Table 4: Artificial Neural Network Classifier Results

Artificial Neural Network Classification
Control VS Low Stress
Validation Accuracy (%) Sensitivity (%) Specificity (%) Band Spectrum Features
60.22±3.09 58.62±5.15 61.79±4.17 Alpha Absolute Power
62.73±4.58 56.34±5.46 69.09±6.37 Theta Absolute Power
71.37±3.55 65.45±5.07 77.27±5.38 Alpha, Theta Absolute Power
70.69±5.60 67.27±6.03 74.10±6.75 Alpha, Theta, Beta Absolute Power
42.73±2.66 41.82±6.98 43.65±5.44 Alpha Average Power
68.65±3.91 68.18±7.04 69.09±5.69 Theta Average Power
58.40±4.99 54.09±6.56 62.71±6.37 Alpha, Theta, Beta Average Power
76.59±4.76 79.99±9.59 73.18±5.17 Alpha, Theta, Beta Absolute Power, Average Power
Control VS High Stress
74.32±2.29 75.69±2.07 72.99±4.45 Alpha Average Power
81.35±2.46 84.56±3.64 78.18±4.46 Theta Average Power
85.46±2.54 85.93±2.46 85.02±3.55 Beta Average Power
86.83±1.34 83.65±3.03 90.00±1.80 Beta, Theta Average Power
Low Stress VS High Stress
64.38±1.43 63.63±4.54 65.13±3.52 Beta Average Power
67.68±2.85 72.73±3.52 62.62±5.31 Alpha Average Power
76.36±3.10 76.81±5.95 75.92±2.01 Theta Average Power
73.64±2.58 71.91±7.16 76.37±2.61 Beta, Theta Average Power

5. Discussion

The results show that we can effectively classify between low stress and control and high stress and control by using the average and absolute power in the alpha, theta, and beta bands. We expanded the experimental setup even further to compare high and low stress levels while utilizing an artificial neural network as a fourth classifier. Notably, as table I, II, III, and IV demonstrate, the absolute power feature by itself does not perform well across all classifiers. For the most part, however, average power works better as a feature than other combinations of features and bands; this is not the case for LDA, which needs a combination of features from the theta band’s average power and the alpha and beta bands’ absolute power in order to improve the classifier’s performance.

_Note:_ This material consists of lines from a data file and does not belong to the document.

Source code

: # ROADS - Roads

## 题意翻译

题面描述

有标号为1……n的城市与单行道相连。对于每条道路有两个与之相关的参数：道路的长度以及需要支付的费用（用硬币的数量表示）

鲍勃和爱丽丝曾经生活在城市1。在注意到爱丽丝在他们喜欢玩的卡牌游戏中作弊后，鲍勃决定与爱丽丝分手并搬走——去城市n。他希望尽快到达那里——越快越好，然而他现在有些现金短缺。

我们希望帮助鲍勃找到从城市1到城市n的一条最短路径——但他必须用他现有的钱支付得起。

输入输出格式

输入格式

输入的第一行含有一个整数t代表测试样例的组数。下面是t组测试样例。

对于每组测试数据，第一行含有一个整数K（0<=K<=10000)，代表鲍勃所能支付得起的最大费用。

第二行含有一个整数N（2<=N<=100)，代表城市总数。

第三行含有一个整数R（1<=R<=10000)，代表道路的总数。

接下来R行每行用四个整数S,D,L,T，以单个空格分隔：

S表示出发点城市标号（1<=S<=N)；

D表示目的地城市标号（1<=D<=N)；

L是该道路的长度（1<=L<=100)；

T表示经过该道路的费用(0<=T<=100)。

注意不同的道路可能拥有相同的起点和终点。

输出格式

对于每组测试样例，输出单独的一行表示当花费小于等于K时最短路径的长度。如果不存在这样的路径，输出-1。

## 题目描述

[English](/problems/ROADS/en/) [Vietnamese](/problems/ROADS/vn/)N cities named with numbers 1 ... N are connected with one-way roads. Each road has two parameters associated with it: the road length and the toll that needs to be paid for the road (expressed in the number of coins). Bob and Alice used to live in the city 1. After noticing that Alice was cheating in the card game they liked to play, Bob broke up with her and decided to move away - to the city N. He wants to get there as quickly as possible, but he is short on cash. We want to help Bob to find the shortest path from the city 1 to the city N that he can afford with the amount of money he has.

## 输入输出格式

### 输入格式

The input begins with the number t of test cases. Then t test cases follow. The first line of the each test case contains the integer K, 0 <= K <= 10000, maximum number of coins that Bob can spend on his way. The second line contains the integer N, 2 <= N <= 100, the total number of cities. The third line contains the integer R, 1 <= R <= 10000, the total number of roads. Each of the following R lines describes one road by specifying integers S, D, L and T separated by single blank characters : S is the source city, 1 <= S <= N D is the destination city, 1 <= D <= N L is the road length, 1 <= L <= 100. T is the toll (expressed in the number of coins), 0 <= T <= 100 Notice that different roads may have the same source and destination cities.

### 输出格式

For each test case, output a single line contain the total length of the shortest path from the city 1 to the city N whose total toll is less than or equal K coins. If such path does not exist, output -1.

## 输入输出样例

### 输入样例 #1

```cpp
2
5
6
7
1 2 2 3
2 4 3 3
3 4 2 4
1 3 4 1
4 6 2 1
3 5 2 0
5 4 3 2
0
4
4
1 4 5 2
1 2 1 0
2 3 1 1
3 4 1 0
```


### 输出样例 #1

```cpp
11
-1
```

      According to a previous report, in the low stress condition, the average power obtained from the theta band using Fourier transforms analysis consistently performed better across all classifiers. This is in line with previous studies that propose using theta range oscillations as a tool to identify mental illnesses and markers of mental stress [31,36]. Furthermore, all three of the initial classifiers demonstrated a significant increase in classification accuracy between high stress and control, averaging 87% ((86.83 + 82.53 + 94.55)/3) for SVM, 82.53% for LDA, and 94.55% for DT. The accuracy falls between 50% and 75% when there is less stress and control. This is expected given the strong similarities between the low levels of stress and control in terms of brain region activation. Surprisingly, the LDA classifier outperforms the other classifiers in this condition, achieving an accuracy of 85% in the classification between low stress and control by aggregating the Alpha, Theta, and Beta bands in table II. In contrast, DT performs better than all other classifiers—including LDA—in the second condition of control vs. high stress. But LDA performs better than the other classifier once more when it comes to the final condition of low stress vs. high stress. Except in the second case, LDA outperforms the other classifier in general. However, because LDA has a simpler discriminatory power to classify between two classes linearly, it did not perform significantly worse than DT, staying above the 80% range.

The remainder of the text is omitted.